Exercise instructions: Beneath this instruction is a listing; print exactly the lines in it starting at the line that contains "S=$f$(material de origem, clima, relevo, organismos" and going through the line that contains "Ministério da Agricultura);".

Records supplied:
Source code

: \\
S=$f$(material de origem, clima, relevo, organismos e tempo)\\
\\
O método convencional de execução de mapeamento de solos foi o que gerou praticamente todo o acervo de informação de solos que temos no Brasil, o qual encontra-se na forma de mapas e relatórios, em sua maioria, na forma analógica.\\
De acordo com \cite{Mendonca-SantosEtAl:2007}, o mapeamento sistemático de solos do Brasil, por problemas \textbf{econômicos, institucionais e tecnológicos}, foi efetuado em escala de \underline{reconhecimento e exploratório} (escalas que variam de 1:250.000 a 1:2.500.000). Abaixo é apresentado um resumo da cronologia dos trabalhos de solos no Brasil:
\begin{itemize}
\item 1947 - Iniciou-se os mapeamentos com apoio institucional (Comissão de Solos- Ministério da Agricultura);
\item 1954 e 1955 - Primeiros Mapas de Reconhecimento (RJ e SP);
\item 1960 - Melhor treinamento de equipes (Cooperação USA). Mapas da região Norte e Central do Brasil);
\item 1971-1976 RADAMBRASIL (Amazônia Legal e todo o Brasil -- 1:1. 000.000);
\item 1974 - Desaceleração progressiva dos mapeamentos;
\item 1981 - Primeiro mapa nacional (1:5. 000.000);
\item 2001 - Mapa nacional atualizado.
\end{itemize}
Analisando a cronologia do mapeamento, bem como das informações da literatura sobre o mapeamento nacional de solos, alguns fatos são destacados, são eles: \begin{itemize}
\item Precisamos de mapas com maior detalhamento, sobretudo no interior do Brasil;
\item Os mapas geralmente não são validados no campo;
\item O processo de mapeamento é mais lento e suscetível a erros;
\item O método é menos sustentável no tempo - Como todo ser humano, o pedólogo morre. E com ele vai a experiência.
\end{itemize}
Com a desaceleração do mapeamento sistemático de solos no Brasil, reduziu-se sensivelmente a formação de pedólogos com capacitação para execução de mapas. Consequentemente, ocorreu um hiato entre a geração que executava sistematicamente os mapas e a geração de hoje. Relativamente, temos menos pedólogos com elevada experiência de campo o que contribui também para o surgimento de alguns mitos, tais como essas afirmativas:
==
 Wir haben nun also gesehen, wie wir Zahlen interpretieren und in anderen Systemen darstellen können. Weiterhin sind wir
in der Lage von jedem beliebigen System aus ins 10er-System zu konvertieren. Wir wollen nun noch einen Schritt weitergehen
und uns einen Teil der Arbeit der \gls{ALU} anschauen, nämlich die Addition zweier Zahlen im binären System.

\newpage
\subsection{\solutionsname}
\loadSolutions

Answer to this task:
S=$f$(material de origem, clima, relevo, organismos e tempo)\\
\\
O método convencional de execução de mapeamento de solos foi o que gerou praticamente todo o acervo de informação de solos que temos no Brasil, o qual encontra-se na forma de mapas e relatórios, em sua maioria, na forma analógica.\\
De acordo com \cite{Mendonca-SantosEtAl:2007}, o mapeamento sistemático de solos do Brasil, por problemas \textbf{econômicos, institucionais e tecnológicos}, foi efetuado em escala de \underline{reconhecimento e exploratório} (escalas que variam de 1:250.000 a 1:2.500.000). Abaixo é apresentado um resumo da cronologia dos trabalhos de solos no Brasil:
\begin{itemize}
\item 1947 - Iniciou-se os mapeamentos com apoio institucional (Comissão de Solos- Ministério da Agricultura);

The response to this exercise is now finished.